Microsoft Fabric Updates Blog

Optimizing Permissions with OneLake Security ReadWrite Access

Many data teams face the same challenge: balancing the need for open collaboration with the responsibility of protecting sensitive information. As organizations grow, data often lives across multiple domains—some containing critical or confidential datasets—while partner teams may only need access to a subset of that information.

Until recently, maintaining this balance often meant trade-offs. Teams had to choose between a fragmented storage setup or overexposing data just to keep their workflows running smoothly.

As a data and insights platform within Microsoft, we faced the same challenges of managing collaboration on a single Lakehouse. We process and report data across domains, with some of it being sensitive in nature and exposure should be minimized. With the public preview of ReadWrite permissions, we’ve been able to address this, and it’s changed the way we govern our data. Below is an example architecture based on our production implementation.

Consolidated Access Model

Security architecture

We can solve for a consolidated access model with a single Lakehouse by utilizing three broad security groups: Reader, Contributor, and Restricted.

Contributor: reserved for engineers who need full access to data across the entire Lakehouse. They can read and write with these schemas at will.

Reader: reserved for business users who, after going through proper access reviews, can read cooked data.

Restricted: reserved for engineers who don’t need access to sensitive data but still need to interact with a subset of the data in the Lakehouse. Users in the Restricted security group are able to read and write data from Schema B but cannot see or interact with data in Schema A.

Real-Life Production Scenario

The following is an example of our production storage workspace. In it, we have various storage solutions that cater to different scenarios. The Unified Lakehouse is where all of our major business scenarios are output, and delineation between sensitive data must be upheld with security roles.

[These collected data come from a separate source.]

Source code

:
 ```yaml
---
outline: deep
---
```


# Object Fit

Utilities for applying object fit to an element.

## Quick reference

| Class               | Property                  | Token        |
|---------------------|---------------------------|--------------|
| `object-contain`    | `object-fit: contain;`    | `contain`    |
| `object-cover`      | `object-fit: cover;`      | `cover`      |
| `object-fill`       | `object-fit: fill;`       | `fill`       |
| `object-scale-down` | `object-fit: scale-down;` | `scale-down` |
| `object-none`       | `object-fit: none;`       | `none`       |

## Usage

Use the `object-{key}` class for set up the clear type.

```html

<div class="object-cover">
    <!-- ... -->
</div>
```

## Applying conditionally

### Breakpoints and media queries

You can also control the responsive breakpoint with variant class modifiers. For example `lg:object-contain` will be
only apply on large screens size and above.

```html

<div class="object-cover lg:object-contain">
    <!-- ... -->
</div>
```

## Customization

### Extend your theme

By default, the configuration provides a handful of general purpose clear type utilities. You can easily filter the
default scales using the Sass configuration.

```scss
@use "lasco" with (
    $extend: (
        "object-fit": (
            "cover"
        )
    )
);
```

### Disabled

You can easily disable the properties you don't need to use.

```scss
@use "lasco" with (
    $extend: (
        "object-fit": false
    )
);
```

Example storage architecture

Within the Unified Lakehouse we have multiple schemas that serve different purposes during our data lifecycle. Curate is used for staged data while Dataprod is used for cooked dimensions and facts. The Tabular schema is the final output used in our semantic models.

Example schema structure

Referencing the diagram at the beginning, here we can see that the Restricted role has ReadWrite permissions only on the Curate, Dataprod and Tabular schemas—meaning they will never see or be able to interact with the Sensitive_ schemas.

Example Restricted role that only has ReadWrite permissions on a subset of schemas

In summary, the introduction of the OneLake ReadWrite role marks a significant advancement in data governance and collaboration. By enabling granular, schema-level permissions within a unified Lakehouse workspace, we’ve been able to streamline access for diverse teams—empowering contributors, business users, and restricted users to work efficiently without compromising sensitive information. This approach eliminates the need for fragmented storage setups or risky overexposure, making collaboration more secure, scalable, and manageable.